=== TRY IT ===
Within the entries below, please retype exactly the lines starting with the line that has "Clonar el repo" and going on through the line that has "Windows 7 avec SP1*", but not the pictures.

=== INPUT DATA ===
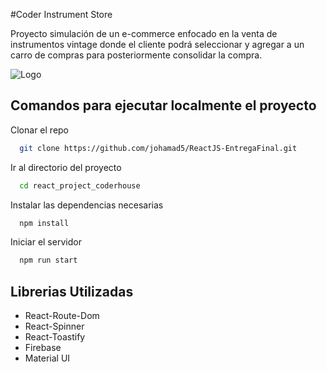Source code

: #Coder Instrument Store

Proyecto simulación de un e-commerce enfocado en la venta de instrumentos vintage donde el cliente podrá seleccionar y agregar a un carro de compras para posteriormente consolidar la compra.

![Logo](https://i.postimg.cc/KYWyRmVD/logo.png)


## Comandos para ejecutar localmente el proyecto

Clonar el repo

```bash
  git clone https://github.com/johamad5/ReactJS-EntregaFinal.git
```

Ir al directorio del proyecto

```bash
  cd react_project_coderhouse
```

Instalar las dependencias necesarias

```bash
  npm install
```

Iniciar el servidor

```bash
  npm run start
```

## Librerias Utilizadas
* React-Route-Dom
* React-Spinner
* React-Toastify
* Firebase
* Material UI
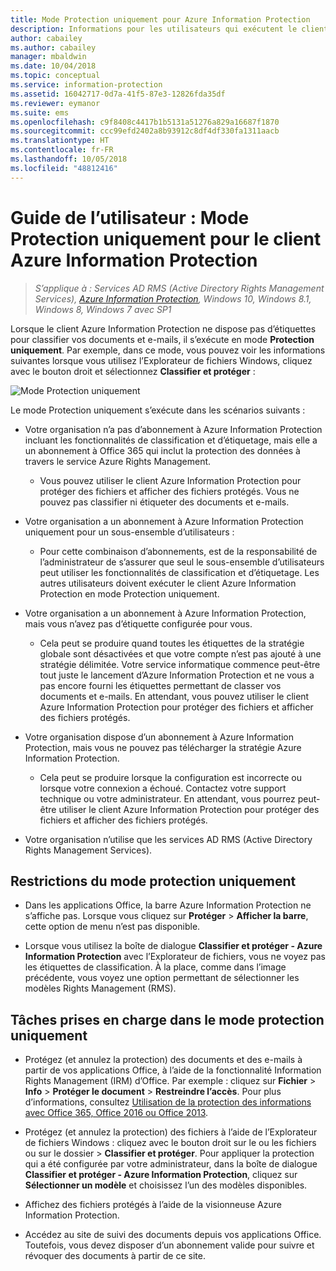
 ```yaml
---
title: Mode Protection uniquement pour Azure Information Protection
description: Informations pour les utilisateurs qui exécutent le client Azure Information Protection en mode protection uniquement.
author: cabailey
ms.author: cabailey
manager: mbaldwin
ms.date: 10/04/2018
ms.topic: conceptual
ms.service: information-protection
ms.assetid: 16042717-0d7a-41f5-87e3-12826fda35df
ms.reviewer: eymanor
ms.suite: ems
ms.openlocfilehash: c9f8408c4417b1b5131a51276a829a16687f1870
ms.sourcegitcommit: ccc99efd2402a8b93912c8df4df330fa1311aacb
ms.translationtype: HT
ms.contentlocale: fr-FR
ms.lasthandoff: 10/05/2018
ms.locfileid: "48812416"
---
```

# <a name="user-guide-protection-only-mode-for-the-azure-information-protection-client"></a>Guide de l’utilisateur : Mode Protection uniquement pour le client Azure Information Protection

>*S’applique à : Services AD RMS (Active Directory Rights Management Services), [Azure Information Protection](https://azure.microsoft.com/pricing/details/information-protection), Windows 10, Windows 8.1, Windows 8, Windows 7 avec SP1*


Lorsque le client Azure Information Protection ne dispose pas d’étiquettes pour classifier vos documents et e-mails, il s’exécute en mode **Protection uniquement**. Par exemple, dans ce mode, vous pouvez voir les informations suivantes lorsque vous utilisez l’Explorateur de fichiers Windows, cliquez avec le bouton droit et sélectionnez **Classifier et protéger** :

![Mode Protection uniquement](../media/protection-only-mode.png)

Le mode Protection uniquement s’exécute dans les scénarios suivants :

- Votre organisation n’a pas d’abonnement à Azure Information Protection incluant les fonctionnalités de classification et d’étiquetage, mais elle a un abonnement à Office 365 qui inclut la protection des données à travers le service Azure Rights Management. 
    
    - Vous pouvez utiliser le client Azure Information Protection pour protéger des fichiers et afficher des fichiers protégés. Vous ne pouvez pas classifier ni étiqueter des documents et e-mails.

- Votre organisation a un abonnement à Azure Information Protection uniquement pour un sous-ensemble d’utilisateurs :
    
    - Pour cette combinaison d’abonnements, est de la responsabilité de l’administrateur de s’assurer que seul le sous-ensemble d’utilisateurs peut utiliser les fonctionnalités de classification et d’étiquetage. Les autres utilisateurs doivent exécuter le client Azure Information Protection en mode Protection uniquement. 

- Votre organisation a un abonnement à Azure Information Protection, mais vous n’avez pas d’étiquette configurée pour vous.
    
    - Cela peut se produire quand toutes les étiquettes de la stratégie globale sont désactivées et que votre compte n’est pas ajouté à une stratégie délimitée. Votre service informatique commence peut-être tout juste le lancement d’Azure Information Protection et ne vous a pas encore fourni les étiquettes permettant de classer vos documents et e-mails. En attendant, vous pouvez utiliser le client Azure Information Protection pour protéger des fichiers et afficher des fichiers protégés.

- Votre organisation dispose d’un abonnement à Azure Information Protection, mais vous ne pouvez pas télécharger la stratégie Azure Information Protection. 
    
    - Cela peut se produire lorsque la configuration est incorrecte ou lorsque votre connexion a échoué. Contactez votre support technique ou votre administrateur. En attendant, vous pourrez peut-être utiliser le client Azure Information Protection pour protéger des fichiers et afficher des fichiers protégés.

- Votre organisation n’utilise que les services AD RMS (Active Directory Rights Management Services). 


## <a name="limitations-for-protection-only-mode"></a>Restrictions du mode protection uniquement

- Dans les applications Office, la barre Azure Information Protection ne s’affiche pas. Lorsque vous cliquez sur **Protéger** > **Afficher la barre**, cette option de menu n’est pas disponible.

- Lorsque vous utilisez la boîte de dialogue **Classifier et protéger - Azure Information Protection** avec l’Explorateur de fichiers, vous ne voyez pas les étiquettes de classification. À la place, comme dans l’image précédente, vous voyez une option permettant de sélectionner les modèles Rights Management (RMS). 

## <a name="supported-tasks-for-protection-only-mode"></a>Tâches prises en charge dans le mode protection uniquement

- Protégez (et annulez la protection) des documents et des e-mails à partir de vos applications Office, à l’aide de la fonctionnalité Information Rights Management (IRM) d’Office. Par exemple : cliquez sur **Fichier** > **Info** > **Protéger le document** > **Restreindre l’accès**. Pour plus d’informations, consultez [Utilisation de la protection des informations avec Office 365, Office 2016 ou Office 2013](../help-users.md).

- Protégez (et annulez la protection) des fichiers à l’aide de l’Explorateur de fichiers Windows : cliquez avec le bouton droit sur le ou les fichiers ou sur le dossier > **Classifier et protéger**. Pour appliquer la protection qui a été configurée par votre administrateur, dans la boîte de dialogue **Classifier et protéger - Azure Information Protection**, cliquez sur **Sélectionner un modèle** et choisissez l’un des modèles disponibles.

- Affichez des fichiers protégés à l’aide de la visionneuse Azure Information Protection.

- Accédez au site de suivi des documents depuis vos applications Office. Toutefois, vous devez disposer d’un abonnement valide pour suivre et révoquer des documents à partir de ce site.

=== OUTPUT OF THE TASK ===
Clonar el repo

```bash
  git clone https://github.com/johamad5/ReactJS-EntregaFinal.git
```

Ir al directorio del proyecto

```bash
  cd react_project_coderhouse
```

Instalar las dependencias necesarias

```bash
  npm install
```

Iniciar el servidor

```bash
  npm run start
```

## Librerias Utilizadas
* React-Route-Dom
* React-Spinner
* React-Toastify
* Firebase
* Material UI
 ```yaml
---
title: Mode Protection uniquement pour Azure Information Protection
description: Informations pour les utilisateurs qui exécutent le client Azure Information Protection en mode protection uniquement.
author: cabailey
ms.author: cabailey
manager: mbaldwin
ms.date: 10/04/2018
ms.topic: conceptual
ms.service: information-protection
ms.assetid: 16042717-0d7a-41f5-87e3-12826fda35df
ms.reviewer: eymanor
ms.suite: ems
ms.openlocfilehash: c9f8408c4417b1b5131a51276a829a16687f1870
ms.sourcegitcommit: ccc99efd2402a8b93912c8df4df330fa1311aacb
ms.translationtype: HT
ms.contentlocale: fr-FR
ms.lasthandoff: 10/05/2018
ms.locfileid: "48812416"
---
```

# <a name="user-guide-protection-only-mode-for-the-azure-information-protection-client"></a>Guide de l’utilisateur : Mode Protection uniquement pour le client Azure Information Protection

>*S’applique à : Services AD RMS (Active Directory Rights Management Services), [Azure Information Protection](https://azure.microsoft.com/pricing/details/information-protection), Windows 10, Windows 8.1, Windows 8, Windows 7 avec SP1*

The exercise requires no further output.